114. This message transmitted by catechetics has a "comprehensive hierarchical character", (388) which constitutes a coherent and vital synthesis of the faith. This is organized around the mystery of the Most Holy Trinity, in a christocentric perspective, because this is "the source of all the other mysteries of faith, the light that enlightens them". (389) Starting with this point, the harmony of the overall message requires a "hierarchy of truths", (390) in so far as the connection between each one of these and the foundation of the faith differs. Nevertheless, this hierarchy "does not mean that some truths pertain to Faith itself less than others, but rather that some truths are based on others as of a higher priority and are illumined by them". (391)

115. All aspects and dimensions of the Christian message participate in this hierarchical system.
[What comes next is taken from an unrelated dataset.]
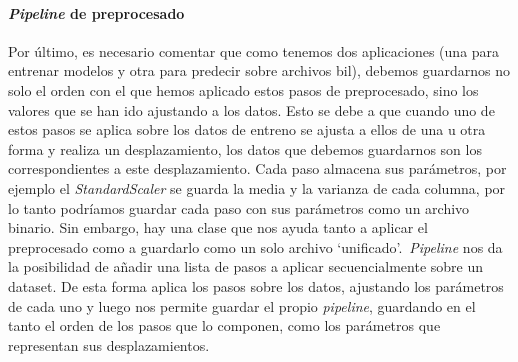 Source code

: \paragraph{\textit{Pipeline} de preprocesado}

Por último, es necesario comentar que como tenemos dos aplicaciones (una para entrenar modelos y otra para predecir sobre archivos \gls{bil}),
debemos guardarnos no solo el orden con el que hemos aplicado estos pasos de preprocesado, sino los valores que se han ido ajustando a los datos.
Esto se debe a que cuando uno de estos pasos se aplica sobre los datos de entreno se ajusta a ellos de una u otra forma y realiza un desplazamiento, los datos que debemos guardarnos son los correspondientes a este desplazamiento. Cada paso almacena sus parámetros, por ejemplo el \textit{StandardScaler} se guarda la media y la varianza de cada columna, por lo tanto podríamos guardar cada paso con sus parámetros como un archivo binario. Sin embargo, hay una clase que nos ayuda tanto a aplicar el preprocesado como a guardarlo como un solo archivo `unificado'.\ \textit{Pipeline} nos da la posibilidad de añadir una lista de pasos a aplicar secuencialmente sobre un \gls{dataset}. De esta forma aplica los pasos sobre los datos, ajustando los parámetros de cada uno y luego nos permite guardar el propio \textit{pipeline}, guardando en el tanto el orden de los pasos que lo componen, como los parámetros que representan sus desplazamientos.\ \cite{sklearnp32:online}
– The history of salvation, recounting the "marvels of God" (mirabilia Dei), what He has done, continues to do and will do in the future for us, is organized in reference to Jesus Christ, the "centre of salvation history". (392) The preparation for the Gospel in the Old Testament, the fullness of Revelation in Jesus Christ, and the time of the Church, provide the structure of all salvation history of which creation and eschatology are its beginning and its end.

– The Apostles' Creed demonstrates how the Church has always desired to present the Christian mystery in a vital synthesis. This Creed is a synthesis of and a key to reading all of the Church's doctrine, which is hierarchically ordered around it. (393)

– The sacraments, which, like regenerating forces, spring from the paschal mystery of Jesus Christ, are also a whole. They form "an organic whole in which each particular sacrament has its own vital place". (394) In this whole, the Holy Eucharist occupies a unique place to which all of the other sacraments are ordained. The Eucharist is to be presented as the "sacrament of sacraments". (395)

– The double commandment of love of God and neighbour is—in the moral message—a hierarchy of values which Jesus himself established: "On these two commandments depend all the Law and the Prophets" (Mt 22,40). The love of God and neighbour, which sum up the Decalogue, are lived in the spirit of the Beatitudes and constitute the magna carta of the Christian life proclaimed by Jesus in the Sermon on the Mount. (396)

– The Our Father gathers up the essence of the Gospel. It synthesizes and hierarchically structures the immense riches of prayer contained in Sacred Scripture and in all of the Church's life. This prayer, given by Jesus to his disciples, makes clear the childlike trust and the deepest desires with which one can turn to God. (397)




388) CT 31 which expounds the integrity and organization of the message; cf. DCG (1971) 39 and 43.



389) CCC 234.



390) UR 11.



391) DCG (1971) 43.



392) DCG (1971) 41.



393) St Cyril of Jerusalem affirms with regard to the Creed: "This synthesis of faith was not made to accord with human opinions but rather what was of the greatest importance was gathered from all the Scriptures, to present the one teaching of the faith in its entirety. And just as a mustard seed contains a great number of branches in a tiny grain, so too the summary of faith encompassed in a few words the whole knowledge of the true religion contained in the Old and New Testaments".



394) CCC 1211.



395) Ibid.



396) St Augustine presents the Sermon on the Mount as "the perfect charter of the Christian life and contains all the appropriate precepts necessary to guide it" (De Sermone Domini in Monte I, 1; PL 34, 1229-1231); cf. EN 8.



397) The Our Father is, in truth, the summing up of the entire Gospel (Tertullian, De oratione, 1, 6). "Go through all the prayers in the Scriptures and I do not believe that it is possible to find anyone, anywhere, that is not included in the Lord's Prayer. (St Augustine, Epistolas, 130, 12; PL, 33, 502); cf. CCC 2761.